Analog Workshop 2023

Ultra-Low Frequency Digital Controlled Oscillator using CMOS Thyristor Based Delay Elements

Optogenetics has paved ways for a new group of optoelectronic controlled neural implants to ad-dress disabilities and genetic disorders even in complicated neural networks of vertebrates. Most of these systems use Laser or µLEDs to trigger the genetically modified photosensitive brain regions. Maintaining the luminance of the light source for a definite duration to produce the desired effect without heating up the localized portion of the brain is critical for such implants. Generally, pulse width modulators are used to create the electrical pulses that eventually control the optical source. The frequency of the signals generated by the modulator should be in correspondence with the bio-logical signal frequency and the kinetics of the photosensitive proteins that lies in the range of 20 - 200 Hz. In an advent to pursue lower frequency generation, thyristor based oscillators were studied and a novel thyristor based digital controlled oscillator (DCO) is proposed in this work. A handful of research articles resorted to a frequency tuning scheme where each fundamental thyristor block acts as a half circuit to delay either the positive or negative edge of the clock. Changeable time delays can also be produced with variable oscillator stages and controlling those stages with the help of multiplexers. This work attempted to simplify the overall design by just using the basic thyristor block and integrate the bit control within the fundamental block to save die area and power.
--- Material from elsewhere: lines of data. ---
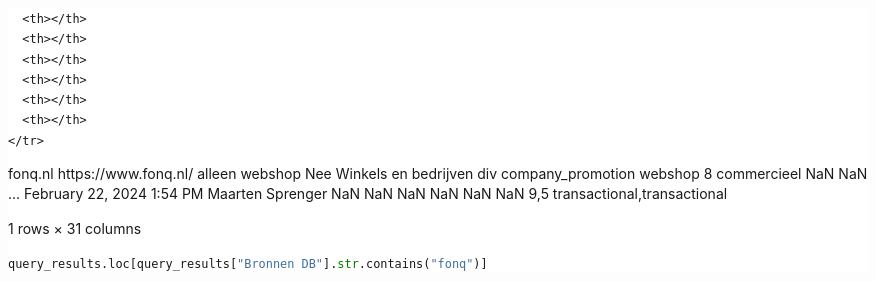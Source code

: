       <th></th>
      <th></th>
      <th></th>
      <th></th>
      <th></th>
      <th></th>
    </tr>
  </thead>
  <tbody>
    <tr>
      <th>fonq.nl</th>
      <td>https://www.fonq.nl/</td>
      <td>alleen webshop</td>
      <td>Nee</td>
      <td>Winkels en bedrijven div</td>
      <td>company_promotion</td>
      <td>webshop</td>
      <td>8</td>
      <td>commercieel</td>
      <td>NaN</td>
      <td>NaN</td>
      <td>...</td>
      <td>February 22, 2024 1:54 PM</td>
      <td>Maarten Sprenger</td>
      <td>NaN</td>
      <td>NaN</td>
      <td>NaN</td>
      <td>NaN</td>
      <td>NaN</td>
      <td>NaN</td>
      <td>9,5</td>
      <td>transactional,transactional</td>
    </tr>
  </tbody>
</table>
<p>1 rows × 31 columns</p>
</div>




```python
query_results.loc[query_results["Bronnen DB"].str.contains("fonq")]
```




<div>
<style scoped>
    .dataframe tbody tr th:only-of-type {
        vertical-align: middle;
    }

    .dataframe tbody tr th {
        vertical-align: top;
    }
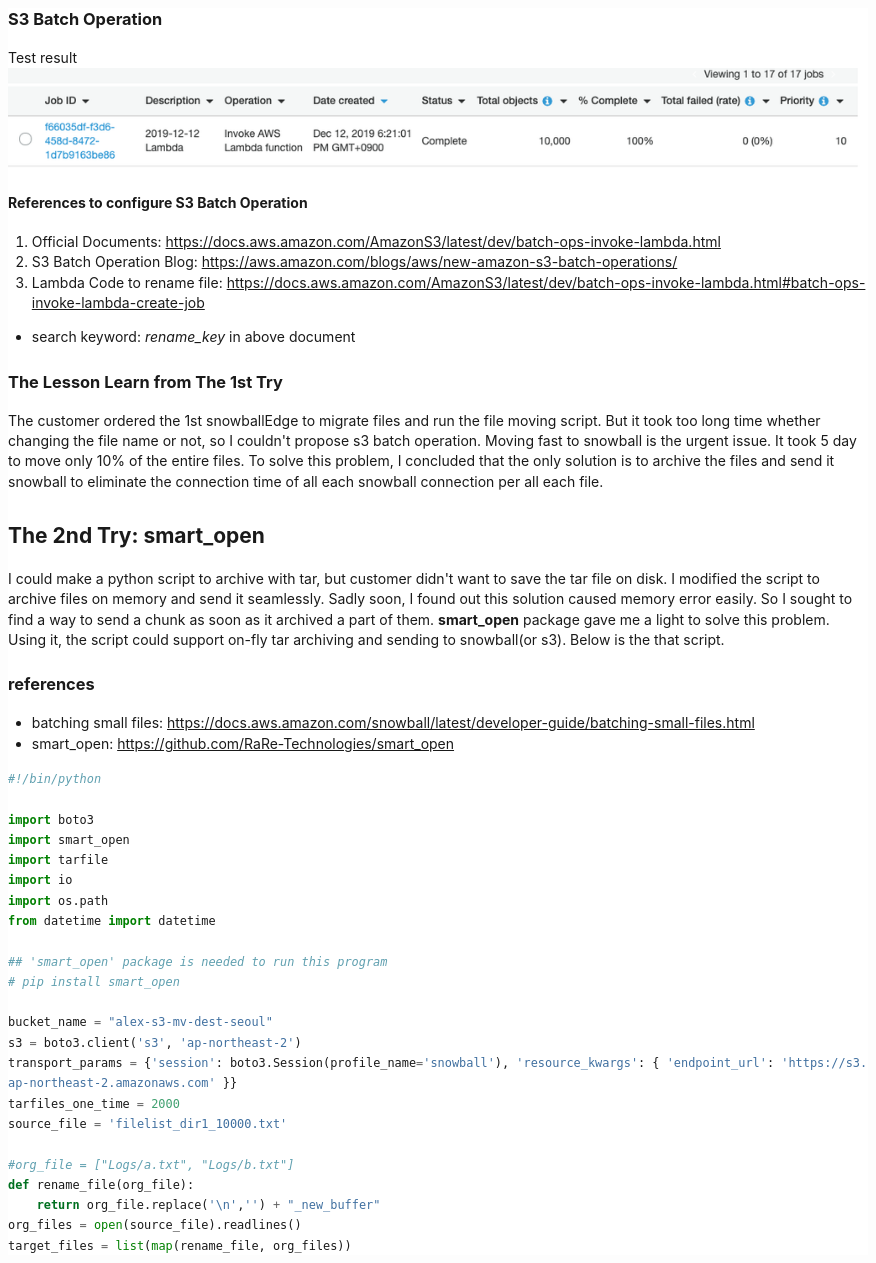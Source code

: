 ### S3 Batch Operation
Test result
  ![s3 batch operation performance](images/s3_batch_result.png)
#### References to configure S3 Batch Operation
1. Official Documents: https://docs.aws.amazon.com/AmazonS3/latest/dev/batch-ops-invoke-lambda.html
2. S3 Batch Operation Blog: https://aws.amazon.com/blogs/aws/new-amazon-s3-batch-operations/
3. Lambda Code to rename file: https://docs.aws.amazon.com/AmazonS3/latest/dev/batch-ops-invoke-lambda.html#batch-ops-invoke-lambda-create-job
  - search keyword: *rename_key* in above document

### The Lesson Learn from The 1st Try
The customer ordered the 1st snowballEdge to migrate files and run the file moving script. But it took too long time whether changing the file name or not, so I couldn't propose s3 batch operation. Moving fast to snowball is the urgent issue. It took 5 day to move only 10% of the entire files. To solve this problem, I concluded that the only solution is to archive the files and send it snowball to eliminate the connection time of all each snowball connection per all each file.

## The 2nd Try: smart_open
I could make a python script to archive with tar, but customer didn't want to save the tar file on disk. I modified the script to archive files on memory and send it seamlessly. Sadly soon, I found out this solution caused memory error easily. So I sought to find a way to send a chunk as soon as it archived a part of them. **smart_open** package gave me a light to solve this problem. Using it, the script could support on-fly tar archiving and sending to snowball(or s3). Below is the that script.

### references
- batching small files: https://docs.aws.amazon.com/snowball/latest/developer-guide/batching-small-files.html
- smart_open: https://github.com/RaRe-Technologies/smart_open

``` python
#!/bin/python

import boto3
import smart_open
import tarfile
import io
import os.path
from datetime import datetime

## 'smart_open' package is needed to run this program
# pip install smart_open

bucket_name = "alex-s3-mv-dest-seoul"
s3 = boto3.client('s3', 'ap-northeast-2')
transport_params = {'session': boto3.Session(profile_name='snowball'), 'resource_kwargs': { 'endpoint_url': 'https://s3.ap-northeast-2.amazonaws.com' }}
tarfiles_one_time = 2000
source_file = 'filelist_dir1_10000.txt'

#org_file = ["Logs/a.txt", "Logs/b.txt"]
def rename_file(org_file):
    return org_file.replace('\n','') + "_new_buffer"
org_files = open(source_file).readlines()
target_files = list(map(rename_file, org_files))

```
The modified thyristor block when used to implement a three stage DCO gives out a tuning range of approximately 28 Hz. Efforts have been made to enhance this tuning range by incorporat-ing variable stages and later variable capacitive loading was proposed for a seamless tuning opera-tion. The final design shows a wider tuning range of 166.18 Hz starting from a low frequency value of 28.78 Hz to a maximum range of 194.96 Hz. Device dimensions obtained through a set of para-metric analysis gave out reasonable sized devices for higher area efficiency. Simulation results of a three stage thyristor based DCO for different bit combinations show an average power consumption of 500 - 600 pW approximately. All the designs were characterized using SPICE simula-tions in Cadence Analog Design Environment at 180nm CMOS Technology.